If economists are vexed by the rising cost of labour, they might want to keep an eye on what’s happening in the supermarket sector. Unionised Countdown workers have been bargaining with the company for weeks, having gone into negotiations with a claim for a 16 percent pay rise. Newsroom understands progress is being made towards a settlement, but further days have been scheduled for bargaining.

It’s one of the biggest collective employment agreements in the country, covering 8500 First Union members and inevitably flowing through to the entire Countdown workforce of 17,000. Whatever is settled with the company under its nationwide collective agreement will set the benchmark for a future supermarket industry fair pay agreement, expected to be one of the first to be initiated after the Fair Pay Agreements Bill is passed later this year.

Smaller collective pay deals with supermarkets in the Foodstuffs group have already yielded some significant increases, including a Hastings Pak ‘n’ Save moving to a $24 minimum rate, and a Glen Innes store settling at $23.65.

Ben Peterson, a First union organiser leading the bargaining with Countdown, says getting a good deal is critical. “Retail [overall] employs about 200,000 people and it’s always been seen as a low-paid industry. And there’s been this perception of supermarket work as 17-year-olds earning pocket money after school. But Covid has shown it’s essential work, and an essential part of our logistics chain. The supermarket industry is how we feed New Zealand.

“If we’re going to fix poverty and inequality in New Zealand, we need to deal with that, and it can be done.”

He says workers are well aware that there’s no lack of money to pay decent wages – as the Commerce Commission study revealed, supermarkets are making $1 million a day in excess profits.

Countdown refused to comment on the negotiations while talks are still underway, other than to describe the process as “productive”.

Pressure is also on the Government, as the employer of public sector workers, to respond to the rising cost of living. Following pressure from the Council of Trade Unions, State Services Minister Chris Hipkins agreed in June to set up a process to look at a cost of living adjustment for workers locked into existing collective agreements – which in many cases have a multi-year term – that were settled before the current spike in inflation.

CTU president Richard Wagstaff believes any adjustment needs to cover not just those employed in the core public sector, but those who are employed by contractors to deliver public services such as home care and support, cleaning, catering and security. A deal of that breadth would reach about 200,000 workers.

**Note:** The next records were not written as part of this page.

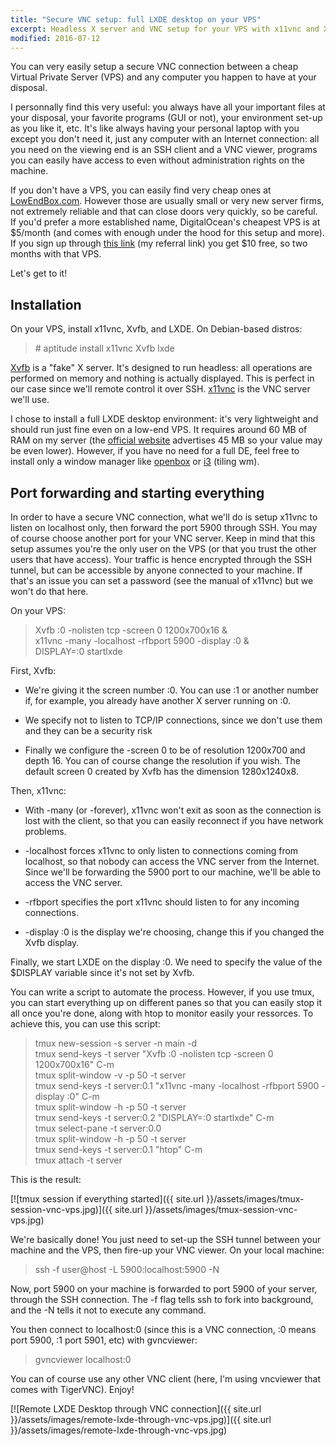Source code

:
 ```yaml
---
title: "Secure VNC setup: full LXDE desktop on your VPS"
excerpt: Headless X server and VNC setup for your VPS with x11vnc and Xvfb, with full LXDE desktop
modified: 2016-07-12
---
```


You can very easily setup a secure VNC connection between a cheap Virtual Private Server (VPS) and any computer you happen to have at your disposal.

I personnally find this very useful: you always have all your important files at your disposal, your favorite programs (GUI or not), your environment set-up as you like it, etc. It's like always having your personal laptop with you except you don't need it, just any computer with an Internet connection: all you need on the viewing end is an SSH client and a VNC viewer, programs you can easily have access to even without administration rights on the machine.

If you don't have a VPS, you can easily find very cheap ones at [LowEndBox.com](https://lowendbox.com/). However those are usually small or very new server firms, not extremely reliable and that can close doors very quickly, so be careful. If you'd prefer a more established name, DigitalOcean's cheapest VPS is at $5/month (and comes with enough under the hood for this setup and more). If you sign up through [this link](https://m.do.co/c/bc8d5c79df53) (my referral link) you get $10 free, so two months with that VPS.

Let's get to it!

## Installation

On your VPS, install x11vnc, Xvfb, and LXDE. On Debian-based distros:

> \# aptitude install x11vnc Xvfb lxde

[Xvfb](https://www.x.org/releases/X11R7.6/doc/man/man1/Xvfb.1.xhtml) is a "fake" X server. It's designed to run headless: all operations are performed on memory and nothing is actually displayed. This is perfect in our case since we'll remote control it over SSH. [x11vnc](http://www.karlrunge.com/x11vnc/) is the VNC server we'll use.

I chose to install a full LXDE desktop environment: it's very lightweight and should run just fine even on a low-end VPS. It requires around 60 MB of RAM on my server (the [official website](http://lxde.org/lxde/) advertises 45 MB so your value may be even lower). However, if you have no need for a full DE, feel free to install only a window manager like [openbox](http://openbox.org/) or [i3](http://i3wm.org/) (tiling wm).

## Port forwarding and starting everything

In order to have a secure VNC connection, what we'll do is setup x11vnc to listen on localhost only, then forward the port 5900 through SSH. You may of course choose another port for your VNC server. Keep in mind that this setup assumes you're the only user on the VPS (or that you trust the other users that have access). Your traffic is hence encrypted through the SSH tunnel, but can be accessible by anyone connected to your machine. If that's an issue you can set a password (see the manual of x11vnc) but we won't do that here.

On your VPS:

> Xvfb :0 -nolisten tcp -screen 0 1200x700x16 &    
> x11vnc -many -localhost -rfbport 5900 -display :0 &    
> DISPLAY=:0 startlxde    

First, Xvfb:

* We're giving it the screen number :0. You can use :1 or another number if, for example, you already have another X server running on :0.

* We specify not to listen to TCP/IP connections, since we don't use them and they can be a security risk

* Finally we configure the -screen 0 to be of resolution 1200x700 and depth 16. You can of course change the resolution if you wish. The default screen 0 created by Xvfb has the dimension 1280x1240x8.

Then, x11vnc:

* With -many (or -forever), x11vnc won't exit as soon as the connection is lost with the client, so that you can easily reconnect if you have network problems.

* -localhost forces x11vnc to only listen to connections coming from localhost, so that nobody can access the VNC server from the Internet. Since we'll be forwarding the 5900 port to our machine, we'll be able to access the VNC server.

* -rfbport specifies the port x11vnc should listen to for any incoming connections.

* -display :0 is the display we're choosing, change this if you changed the Xvfb display.

Finally, we start LXDE on the display :0. We need to specify the value of the $DISPLAY variable since it's not set by Xvfb.

You can write a script to automate the process. However, if you use tmux, you can start everything up on different panes so that you can easily stop it all once you're done, along with htop to monitor easily your ressorces. To achieve this, you can use this script:

> tmux new-session -s server -n main -d    
> tmux send-keys -t server "Xvfb :0 -nolisten tcp -screen 0 1200x700x16" C-m    
> tmux split-window -v -p 50 -t server    
> tmux send-keys -t server:0.1 "x11vnc -many -localhost -rfbport 5900 -display :0" C-m    
> tmux split-window -h -p 50 -t server    
> tmux send-keys -t server:0.2 "DISPLAY=:0 startlxde" C-m    
> tmux select-pane -t server:0.0    
> tmux split-window -h -p 50 -t server    
> tmux send-keys -t server:0.1 "htop" C-m    
> tmux attach -t server    

This is the result:

[![tmux session if everything started]({{ site.url }}/assets/images/tmux-session-vnc-vps.jpg)]({{ site.url }}/assets/images/tmux-session-vnc-vps.jpg)

We're basically done! You just need to set-up the SSH tunnel between your machine and the VPS, then fire-up your VNC viewer. On your local machine:

> ssh -f user@host -L 5900:localhost:5900 -N    

Now, port 5900 on your machine is forwarded to port 5900 of your server, through the SSH connection. The -f flag tells ssh to fork into background, and the -N tells it not to execute any command.

You then connect to localhost:0 (since this is a VNC connection, :0 means port 5900, :1 port 5901, etc) with gvncviewer:

> gvncviewer localhost:0    

You can of course use any other VNC client (here, I'm using vncviewer that comes with TigerVNC). Enjoy!

[![Remote LXDE Desktop through VNC connection]({{ site.url }}/assets/images/remote-lxde-through-vnc-vps.jpg)]({{ site.url }}/assets/images/remote-lxde-through-vnc-vps.jpg)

Talks have been taking place weekly with the Public Service Commission, but it’s far from a done deal and no figures have yet been tabled. But Wagstaff wants to see an adjustment inserted into collective pay agreements that provides on-going relief.

“It’s really important that workers are able to meet the cost of living across the economy. They need to be able to put food on the table, they need to be able to meet rising costs. It’s urgent.”